If Upper Johanneberg had been designed and planned much later, say in 1966 instead of 1936, then social changes would have caught up with Uno Åhrén’s vision of an Upper Johanneberg without separate parcels—suburban development in the 1960s tend to have larger property sizes and fewer properties per block than that of the 1930s. If the area had been built first in the 1960s, then the block with Antikvariat Pan would have consisted of one single continuous property, and consequently it would have had an Urbanity Index value of u = 0, no question about it. This would have had a highly negative impact on the possibility of establishing a successful business in the area. If the area had first been built in the 1960s, there simply would have not been as many urban mine canaries in Upper Johanneberg as there are today.


It has to be mentioned that the number of mine canaries in Upper Johanneberg has been positively affected by the fact that a fairly busy street, Gibraltargatan, borders the area. It is no coincidence that most of Upper Johanneberg’s businesses (including Antikvariat Pan) are gathered along this stretch. They have gathered here because Gibraltargatan is a street where more people are present than on Viktor Rydbergsgatan, which is higher up. Along Gibraltargatan, not only the residents of Johanneberg but people from all over Gothenburg travel to and from the city center. Viktor Rydbergsgatan does not have the same volume of through-traffic—most of the people moving along this street live in Johanneberg. All the more remarkable then that there are actually so many mine canary businesses along Viktor Rydbergsgatan (more than one would generally expect in a relatively isolated suburban enclave high up on a hill). And this very noticeable chirping of mine canaries throughout all of Upper Johanneberg, not only along Gibraltargatan, is due to the division of land into separate parcels.
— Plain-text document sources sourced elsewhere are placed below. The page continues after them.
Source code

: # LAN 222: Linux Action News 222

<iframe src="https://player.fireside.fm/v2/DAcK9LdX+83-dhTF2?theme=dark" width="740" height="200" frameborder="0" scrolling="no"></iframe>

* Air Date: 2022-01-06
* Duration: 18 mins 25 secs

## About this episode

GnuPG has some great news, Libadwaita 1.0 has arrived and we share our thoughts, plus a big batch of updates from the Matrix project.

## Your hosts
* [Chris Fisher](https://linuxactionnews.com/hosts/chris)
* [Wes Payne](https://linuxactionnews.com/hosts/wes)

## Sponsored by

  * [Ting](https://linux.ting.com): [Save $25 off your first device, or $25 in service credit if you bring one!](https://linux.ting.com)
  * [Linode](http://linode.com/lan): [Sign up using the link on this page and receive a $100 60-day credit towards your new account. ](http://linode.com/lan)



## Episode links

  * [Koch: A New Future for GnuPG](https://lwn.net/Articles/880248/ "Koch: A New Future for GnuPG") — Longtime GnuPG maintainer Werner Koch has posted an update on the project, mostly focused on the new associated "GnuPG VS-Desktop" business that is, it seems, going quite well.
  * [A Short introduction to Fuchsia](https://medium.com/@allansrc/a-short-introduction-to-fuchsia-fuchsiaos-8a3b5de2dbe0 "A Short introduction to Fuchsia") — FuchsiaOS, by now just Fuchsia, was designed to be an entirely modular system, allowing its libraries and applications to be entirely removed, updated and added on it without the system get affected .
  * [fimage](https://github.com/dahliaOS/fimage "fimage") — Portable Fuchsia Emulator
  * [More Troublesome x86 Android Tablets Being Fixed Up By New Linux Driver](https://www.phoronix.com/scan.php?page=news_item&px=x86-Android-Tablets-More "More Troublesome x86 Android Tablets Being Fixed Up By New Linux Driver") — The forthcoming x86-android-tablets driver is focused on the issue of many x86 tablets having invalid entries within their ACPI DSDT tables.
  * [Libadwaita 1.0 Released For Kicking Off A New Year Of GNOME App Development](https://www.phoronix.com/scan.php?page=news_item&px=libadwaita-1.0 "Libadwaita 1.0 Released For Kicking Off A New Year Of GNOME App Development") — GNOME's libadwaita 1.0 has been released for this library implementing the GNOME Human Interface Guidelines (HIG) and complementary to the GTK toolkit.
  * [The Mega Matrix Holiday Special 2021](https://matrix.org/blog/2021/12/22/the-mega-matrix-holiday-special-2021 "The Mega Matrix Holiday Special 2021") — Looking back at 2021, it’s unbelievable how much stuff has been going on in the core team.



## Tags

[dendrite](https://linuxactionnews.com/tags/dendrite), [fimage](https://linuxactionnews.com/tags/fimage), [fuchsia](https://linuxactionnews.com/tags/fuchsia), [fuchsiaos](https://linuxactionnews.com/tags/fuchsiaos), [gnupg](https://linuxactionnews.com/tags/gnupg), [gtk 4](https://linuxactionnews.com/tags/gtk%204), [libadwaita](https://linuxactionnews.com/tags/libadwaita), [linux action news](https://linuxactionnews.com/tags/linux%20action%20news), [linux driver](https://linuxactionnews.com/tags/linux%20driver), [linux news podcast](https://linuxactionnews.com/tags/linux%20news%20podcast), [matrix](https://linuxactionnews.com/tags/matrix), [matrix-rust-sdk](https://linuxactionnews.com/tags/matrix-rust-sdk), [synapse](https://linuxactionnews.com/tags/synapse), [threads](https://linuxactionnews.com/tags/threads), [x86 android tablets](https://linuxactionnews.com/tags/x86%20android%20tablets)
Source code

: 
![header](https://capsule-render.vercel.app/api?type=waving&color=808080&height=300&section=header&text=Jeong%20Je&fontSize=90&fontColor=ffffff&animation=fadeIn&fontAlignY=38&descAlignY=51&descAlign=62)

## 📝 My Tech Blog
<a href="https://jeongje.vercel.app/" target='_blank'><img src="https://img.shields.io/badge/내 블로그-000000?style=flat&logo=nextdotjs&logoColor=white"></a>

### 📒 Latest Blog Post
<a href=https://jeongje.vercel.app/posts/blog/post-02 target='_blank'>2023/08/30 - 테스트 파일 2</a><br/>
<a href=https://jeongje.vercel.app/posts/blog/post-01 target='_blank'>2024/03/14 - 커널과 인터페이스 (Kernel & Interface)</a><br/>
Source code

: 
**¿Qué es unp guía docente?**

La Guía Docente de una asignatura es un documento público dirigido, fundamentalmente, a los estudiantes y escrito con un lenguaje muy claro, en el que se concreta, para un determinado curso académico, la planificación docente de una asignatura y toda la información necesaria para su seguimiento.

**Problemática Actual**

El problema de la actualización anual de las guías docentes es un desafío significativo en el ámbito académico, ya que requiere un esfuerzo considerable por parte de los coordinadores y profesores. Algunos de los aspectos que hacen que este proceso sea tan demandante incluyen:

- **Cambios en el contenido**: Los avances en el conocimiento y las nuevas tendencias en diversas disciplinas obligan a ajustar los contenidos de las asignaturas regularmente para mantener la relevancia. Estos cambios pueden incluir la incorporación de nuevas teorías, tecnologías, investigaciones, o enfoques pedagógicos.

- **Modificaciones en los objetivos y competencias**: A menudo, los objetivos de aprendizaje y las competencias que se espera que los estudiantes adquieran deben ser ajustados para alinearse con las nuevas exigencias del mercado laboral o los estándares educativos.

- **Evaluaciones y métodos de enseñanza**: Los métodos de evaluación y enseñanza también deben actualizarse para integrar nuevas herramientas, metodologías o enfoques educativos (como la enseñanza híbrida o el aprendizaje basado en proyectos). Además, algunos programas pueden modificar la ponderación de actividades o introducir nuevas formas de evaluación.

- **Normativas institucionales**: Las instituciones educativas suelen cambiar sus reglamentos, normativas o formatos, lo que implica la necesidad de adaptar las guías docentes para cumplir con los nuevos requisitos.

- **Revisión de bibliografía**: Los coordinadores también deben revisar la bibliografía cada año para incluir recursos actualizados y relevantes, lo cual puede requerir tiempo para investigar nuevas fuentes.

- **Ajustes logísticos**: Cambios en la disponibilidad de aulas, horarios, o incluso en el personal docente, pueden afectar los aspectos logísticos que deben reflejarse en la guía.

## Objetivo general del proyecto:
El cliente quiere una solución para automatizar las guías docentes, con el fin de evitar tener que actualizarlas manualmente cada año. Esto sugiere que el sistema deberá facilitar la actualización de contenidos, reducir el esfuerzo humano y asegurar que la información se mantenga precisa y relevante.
It is the division of land into separate parcels, and nothing else, which in the end, when all is said and done, actually determines how an urban landscape works, that actually determines how people who inhabit the urban landscape behave—socially, culturally, legally, and financially.

In addition, if Uno Åhrén had chosen not to make unusual city block layouts in Upper Johanneberg, if Åhrén instead gave each single block a simpler geometric form that was not so absurdly windy and awkwardly complicated, then the sum of all the lengths of the block’s outer (pink) property lines would have become smaller, and the calculation would have resulted in a higher Urbanity Index for our block with the second-hand bookstore—which is exactly what one would expect from an appropriate and reliable measure of urbanity: the conditions for a particular district’s business and commercial success are affected to the highest degree by the geometric patterns of the property boundaries appearing on a property map. The simpler and more general the pattern, the more banal the street and block pattern, the better the conditions for a long-term lively city. With simpler and more general city block forms in Upper Johanneberg—but with the blocks still subdivided into at least as many smaller parcels!—the Urbanity Index would not only have been higher, it would have produced even better conditions for all kinds of business activities. Even for the more or less odd canaries. With simpler and more general city block forms, there might have been the possibility for even more second-hand bookstores in Upper Johanneberg.

Effective & Ineffective

Note that the size of the blocks in and of themselves (or the size of the parcels in and of themselves) is not critical for the final result when calculating the Urbanity Index. The Urbanity Index is not about the absolute dimensions of the blocks and parcels—the Urbanity Index is about the proportions of the block in relation to the parcel sizes within the block. The Urbanity Index u is high when there is a favorable proportional relation between 1) the outer dimensions of the block on the one hand, and 2) the subdivision of the block into smaller parcels on the other—regardless of whether the blocks themselves (or the parcels themselves) are very large or very small.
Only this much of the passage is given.